July 28, 2025

MySQL Query Optimization Case: Resolving Incorrect Index Usage

This case study explores a slow MySQL query issue caused by incorrect index selection and suboptimal execution plans. Solutions include index rebuilding, statistics updates, and query refactoring to improve performance.

Problem Phenomenon

A slow SQL query took ​11 minutes​ to execute:

SELECT t1.HOSTID, t1.KEYATTR, t1.VALUE 
FROM xxxxxxxxxxxxx t1, yyyyyyyy t2 
WHERE t1.KEYNAME = 'cpuLoad5' 
  AND t1.CHECKTIME = '20240826' 
  AND t1.HOSTID = t2.HOSTID 
  AND t2.inspection_flag = 0;

Result: 631 rows.

Faster variants (executed in ​0.17s) used adjacent dates:

-- For CHECKTIME='20240825' OR '20240827'
SELECT ... FROM ... WHERE CHECKTIME IN ('20240825', '20240827');

Analysis

  1. Execution Plan Comparison
    • Slow Query:
      • Full table scan on yyyyyyyy (1,049 rows).
      • Nested loops with index idx_xxxxxxxxxxxxx_hostid on t1, leading to 92,400 rows scanned.
      • Cost: ​72,929.
    • Fast Query:
      • Indexed scan on i_xxxxxxxxxxxxx_checktime (70,288 rows).
      • Filter KEYNAME after index lookup.
      • Cost: ​48,701.
  2. Key Issues
    • Index Misuse: The optimizer preferred idx_xxxxxxxxxxxxx_hostid over i_xxxxxxxxxxxxx_checktime.
    • Join Order: Joined small table t2 first, causing excessive loops (105 iterations).
    • Statistics Mismatch: Optimizer underestimated rows for CHECKTIME='20240826' (expected 131,052 vs. actual 71,018).

Optimization Steps

1. Rebuild Table: Resolved fragmentation and improved index statistics.

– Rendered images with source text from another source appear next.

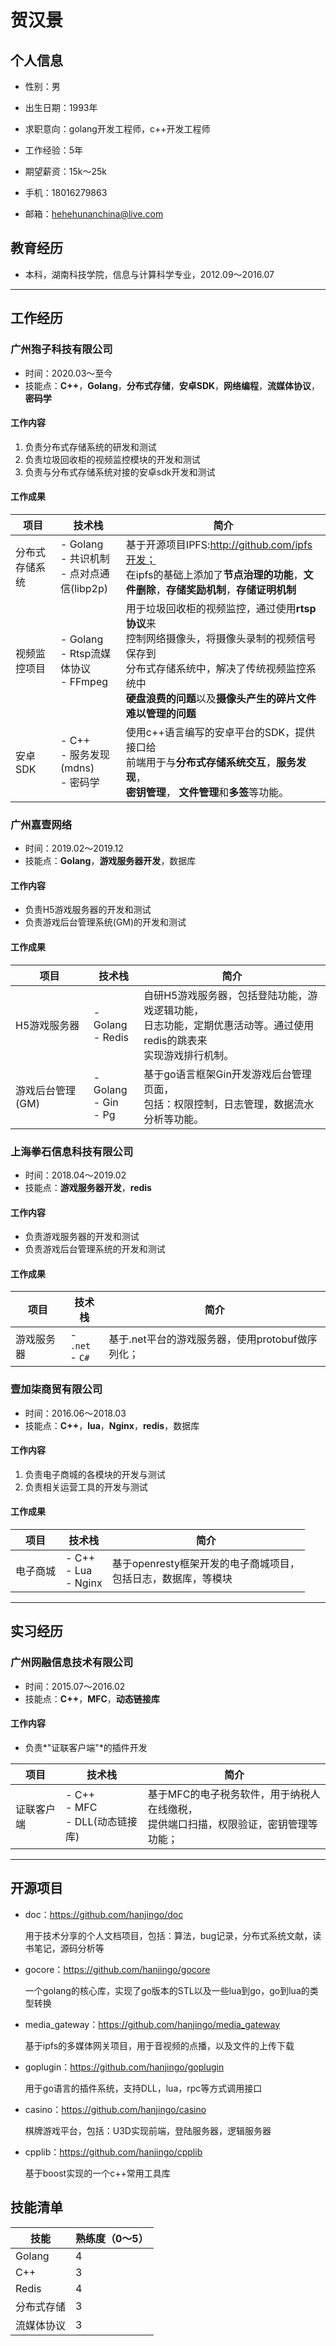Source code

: # 贺汉景

## 个人信息

- 性别：男

- 出生日期：1993年

- 求职意向：golang开发工程师，c++开发工程师

- 工作经验：5年

- 期望薪资：15k～25k

- 手机：18016279863

- 邮箱：hehehunanchina@live.com



## 教育经历

- 本科，湖南科技学院，信息与计算科学专业，2012.09～2016.07


---


## 工作经历

### 广州狍子科技有限公司

- 时间：2020.03～至今
- 技能点：**C++**，**Golang**，**分布式存储**，**安卓SDK**，**网络编程**，**流媒体协议**， **密码学**

#### 工作内容

1. 负责分布式存储系统的研发和测试
2. 负责垃圾回收柜的视频监控模块的开发和测试
3. 负责与分布式存储系统对接的安卓sdk开发和测试

#### 工作成果

| 项目           | 技术栈                                         | 简介                                                         |
| -------------- | ---------------------------------------------- | ------------------------------------------------------------ |
| 分布式存储系统 | - Golang<br>- 共识机制<br>- 点对点通信(libp2p) | 基于开源项目IPFS:http://github.com/ipfs开发；<br>在ipfs的基础上添加了**节点治理的功能**，**文件删除**，**存储奖励机制**，**存储证明机制** |
| 视频监控项目   | - Golang<br>- Rtsp流媒体协议<br>- FFmpeg       | 用于垃圾回收柜的视频监控，通过使用**rtsp协议**来<br>控制网络摄像头，将摄像头录制的视频信号保存到<br>分布式存储系统中，解决了传统视频监控系统中<br>**硬盘浪费的问题**以及**摄像头产生的碎片文件<br>难以管理的问题** |
| 安卓SDK        | - C++<br>- 服务发现(mdns)<br>- 密码学          | 使用c++语言编写的安卓平台的SDK，提供接口给<br>前端用于与**分布式存储系统交互**，**服务发现**，<br>**密钥管理**， **文件管理**和**多签**等功能。 |



### 广州嘉壹网络

- 时间：2019.02～2019.12
- 技能点：**Golang**，**游戏服务器开发**，数据库

#### 工作内容

- 负责H5游戏服务器的开发和测试
- 负责游戏后台管理系统(GM)的开发和测试

#### 工作成果

| 项目             | 技术栈                    | 简介                                                         |
| ---------------- | ------------------------- | ------------------------------------------------------------ |
| H5游戏服务器     | - Golang<br>- Redis       | 自研H5游戏服务器，包括登陆功能，游戏逻辑功能，<br>日志功能，定期优惠活动等。通过使用redis的跳表来<br>实现游戏排行机制。 |
| 游戏后台管理(GM) | - Golang<br>- Gin<br>- Pg | 基于go语言框架Gin开发游戏后台管理页面，<br>包括：权限控制，日志管理，数据流水分析等功能。 |



### 上海拳石信息科技有限公司

- 时间：2018.04～2019.02
- 技能点：**游戏服务器开发**，**redis**

#### 工作内容

- 负责游戏服务器的开发和测试
- 负责游戏后台管理系统的开发和测试

#### 工作成果

| 项目       | 技术栈             | 简介                                                 |
| ---------- | ------------------ | ---------------------------------------------------- |
| 游戏服务器 | - `.net`<br>- `C#` | 基于.net平台的游戏服务器，使用protobuf做序列化；<br> |



### 壹加柒商贸有限公司

- 时间：2016.06～2018.03
- 技能点：**C++**，**lua**，**Nginx**，**redis**，数据库

#### 工作内容

1. 负责电子商城的各模块的开发与测试
2. 负责相关运营工具的开发与测试

#### 工作成果

| 项目     | 技术栈                    | 简介                                                         |
| -------- | ------------------------- | ------------------------------------------------------------ |
| 电子商城 | - C++<br>- Lua<br>- Nginx | 基于openresty框架开发的电子商城项目，<br>包括日志，数据库，等模块 |

---

## 实习经历

### 广州网融信息技术有限公司

- 时间：2015.07～2016.02
- 技能点：**C++**，**MFC**，**动态链接库**

#### 工作内容

- 负责*"证联客户端"*的插件开发

| 项目       | 技术栈                              | 简介                                                         |
| ---------- | ----------------------------------- | ------------------------------------------------------------ |
| 证联客户端 | - C++<br>- MFC<br>- DLL(动态链接库) | 基于MFC的电子税务软件，用于纳税人在线缴税，<br>提供端口扫描，权限验证，密钥管理等功能； |

---

## 开源项目

- doc：https://github.com/hanjingo/doc

  用于技术分享的个人文档项目，包括：算法，bug记录，分布式系统文献，读书笔记，源码分析等

- gocore：https://github.com/hanjingo/gocore

  一个golang的核心库，实现了go版本的STL以及一些lua到go，go到lua的类型转换

- media_gateway：https://github.com/hanjingo/media_gateway

  基于ipfs的多媒体网关项目，用于音视频的点播，以及文件的上传下载

- goplugin：https://github.com/hanjingo/goplugin

  用于go语言的插件系统，支持DLL，lua，rpc等方式调用接口

- casino：https://github.com/hanjingo/casino

  棋牌游戏平台，包括：U3D实现前端，登陆服务器，逻辑服务器

- cpplib：https://github.com/hanjingo/cpplib

  基于boost实现的一个c++常用工具库



## 技能清单

| 技能       | 熟练度（0～5） |
| ---------- | -------------- |
| Golang     | 4              |
| C++        | 3              |
| Redis      | 4              |
| 分布式存储 | 3              |
| 流媒体协议 | 3              |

ALTER TABLE xxxxxxxxxxxxx ENGINE=InnoDB;

Reduced execution time to ​0.19s.

2. Forced Index: Explicitly used i_xxxxxxxxxxxxx_checktime.

SELECT /*+ FORCE INDEX(i_xxxxxxxxxxxxx_checktime) */ ... 

  • Cost: ​96,269, but forced correct index usage.

3. Join Order Hints: Prioritized filtering before joining.

SELECT /*+ JOIN_ORDER(t1, t2) */ ... 
  • Cost: ​92,764, optimized join sequence.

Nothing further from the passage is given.